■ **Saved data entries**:
################

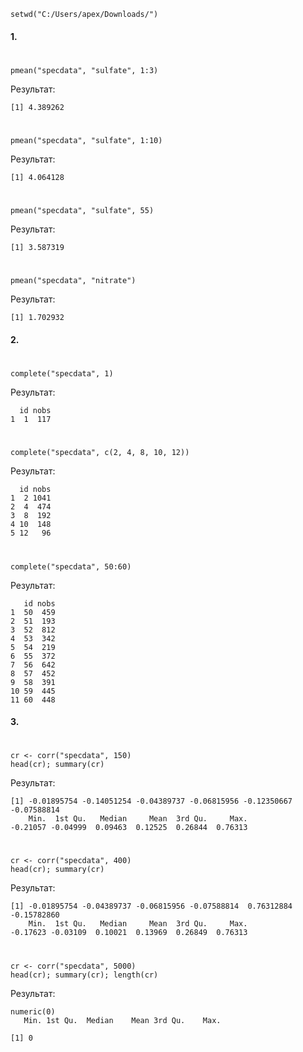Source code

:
 ```{r}
setwd("C:/Users/apex/Downloads/")
```
#### 1.
#
```{r}
pmean("specdata", "sulfate", 1:3)
```
Результат:
```{r}
[1] 4.389262
```
#
```{r}
pmean("specdata", "sulfate", 1:10)
```
Результат:
```{r}
[1] 4.064128
```
#
```{r}
pmean("specdata", "sulfate", 55)
```
Результат:
```{r}
[1] 3.587319
```
#
```{r}
pmean("specdata", "nitrate")
```
Результат:
```{r}
[1] 1.702932
```
#### 2.
#
```{r}
complete("specdata", 1)
```
Результат:
```{r}
  id nobs
1  1  117
```
#
```{r}
complete("specdata", c(2, 4, 8, 10, 12))
```
Результат:
```{r}
  id nobs
1  2 1041
2  4  474
3  8  192
4 10  148
5 12   96
```
#
```{r}
complete("specdata", 50:60)
```
Результат:
```{r}
   id nobs
1  50  459
2  51  193
3  52  812
4  53  342
5  54  219
6  55  372
7  56  642
8  57  452
9  58  391
10 59  445
11 60  448
```
#### 3.
#
```{r}
cr <- corr("specdata", 150)
head(cr); summary(cr)
```
Результат:
```{r}
[1] -0.01895754 -0.14051254 -0.04389737 -0.06815956 -0.12350667 -0.07588814
    Min.  1st Qu.   Median     Mean  3rd Qu.     Max. 
-0.21057 -0.04999  0.09463  0.12525  0.26844  0.76313 
```
#
```{r}
cr <- corr("specdata", 400)
head(cr); summary(cr)
```
Результат:
```{r}
[1] -0.01895754 -0.04389737 -0.06815956 -0.07588814  0.76312884 -0.15782860
    Min.  1st Qu.   Median     Mean  3rd Qu.     Max. 
-0.17623 -0.03109  0.10021  0.13969  0.26849  0.76313
```
#
```{r}
cr <- corr("specdata", 5000)
head(cr); summary(cr); length(cr)
```
Результат:
```{r}
numeric(0)
   Min. 1st Qu.  Median    Mean 3rd Qu.    Max. 
                                                
[1] 0
```
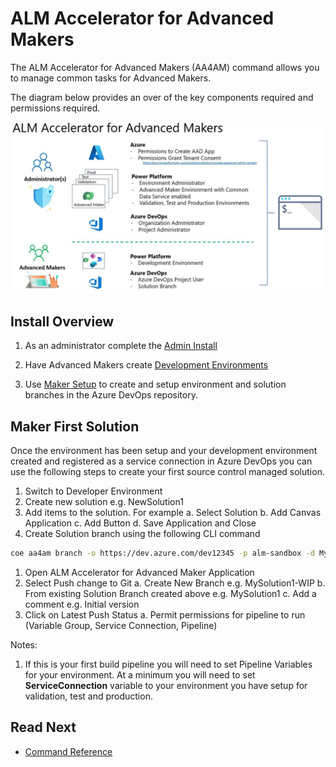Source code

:# ALM Accelerator for Advanced Makers

The ALM Accelerator for Advanced Makers (AA4AM) command allows you to manage common tasks for Advanced Makers.

The diagram below provides an over of the key components required and permissions required.

![ALM Accelerator for Advanced Makers Overview](../../images/aa4am-overview.jpg)

## Install Overview

1. As an administrator complete the [Admin Install](./admin-install.md)

2. Have Advanced Makers create [Development Environments](./development-environments.md)

3. Use [Maker Setup](./maker-setup.md) to create and setup environment and solution branches in the Azure DevOps repository.

## Maker First Solution

Once the environment has been setup and your development environment created and registered as a service connection in Azure DevOps you can use the following steps to create your first source control managed solution.

1. Switch to Developer Environment
1. Create new solution e.g. NewSolution1
1. Add items to the solution. For example
   a. Select Solution
   b. Add Canvas Application
   c. Add Button
   d. Save Application and Close
1. Create Solution branch using the following CLI command

```bash
coe aa4am branch -o https://dev.azure.com/dev12345 -p alm-sandbox -d MySolution1
```

1. Open ALM Accelerator for Advanced Maker Application
1. Select Push change to Git
   a. Create New Branch e.g. MySolution1-WIP
   b. From existing Solution Branch created above e.g. MySolution1
   c. Add a comment e.g. Initial version
1. Click on Latest Push Status 
   a. Permit permissions for pipeline to run (Variable Group, Service Connection, Pipeline)

Notes:
1. If this is your first build pipeline you will need to set Pipeline Variables for your environment. At a minimum you will need to set **ServiceConnection** variable to your environment you have setup for validation, test and production.

## Read Next

- [Command Reference](./command-reference.md)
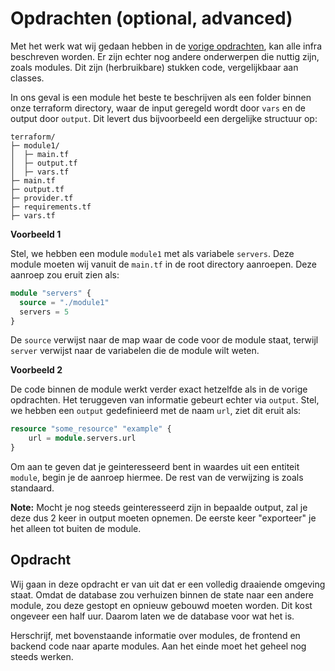 # Opdrachten (optional, advanced)

Met het werk wat wij gedaan hebben in de [vorige opdrachten](exercises.md), kan alle infra beschreven worden. Er zijn echter nog andere onderwerpen die nuttig zijn, zoals modules. Dit zijn (herbruikbare) stukken code, vergelijkbaar aan classes.

In ons geval is een module het beste te beschrijven als een folder binnen onze terraform directory, waar de input geregeld wordt door `vars` en de output door `output`. Dit levert dus bijvoorbeeld een dergelijke structuur op:

```
terraform/
├─ module1/
│  ├─ main.tf
│  ├─ output.tf
│  ├─ vars.tf
├─ main.tf
├─ output.tf
├─ provider.tf
├─ requirements.tf
├─ vars.tf
```

**Voorbeeld 1**

Stel, we hebben een module `module1` met als variabele `servers`. Deze module moeten wij vanuit de `main.tf` in de root directory aanroepen. Deze aanroep zou eruit zien als:

```terraform
module "servers" {
  source = "./module1"
  servers = 5
}
```

De `source` verwijst naar de map waar de code voor de module staat, terwijl `server` verwijst naar de variabelen die de module wilt weten.


**Voorbeeld 2**

De code binnen de module werkt verder exact hetzelfde als in de vorige opdrachten. Het teruggeven van informatie gebeurt echter via `output`. Stel, we hebben een `output` gedefinieerd met de naam `url`, ziet dit eruit als:

```terraform
resource "some_resource" "example" {
    url = module.servers.url
}
```

Om aan te geven dat je geinteresseerd bent in waardes uit een entiteit `module`, begin je de aanroep hiermee. De rest van de verwijzing is zoals standaard. 

**Note:** Mocht je nog steeds geinteresseerd zijn in bepaalde output, zal je deze dus 2 keer in output moeten opnemen. De eerste keer "exporteer" je het alleen tot buiten de module.

## Opdracht

Wij gaan in deze opdracht er van uit dat er een volledig draaiende omgeving staat. Omdat de database zou verhuizen binnen de state naar een andere module, zou deze gestopt en opnieuw gebouwd moeten worden. Dit kost ongeveer een half uur. Daarom laten we de database voor wat het is.

Herschrijf, met bovenstaande informatie over modules, de frontend en backend code naar aparte modules. Aan het einde moet het geheel nog steeds werken.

################

■ **What is being asked**: Copy word for word the lines above, starting at the line containing "b. From existing" and ending at the line containing "# Opdrachten (optional, advanced)", inclusive, with no pictures.

■ **Response for this exercise**:
   b. From existing Solution Branch created above e.g. MySolution1
   c. Add a comment e.g. Initial version
1. Click on Latest Push Status 
   a. Permit permissions for pipeline to run (Variable Group, Service Connection, Pipeline)

Notes:
1. If this is your first build pipeline you will need to set Pipeline Variables for your environment. At a minimum you will need to set **ServiceConnection** variable to your environment you have setup for validation, test and production.

## Read Next

- [Command Reference](./command-reference.md)
 # Opdrachten (optional, advanced)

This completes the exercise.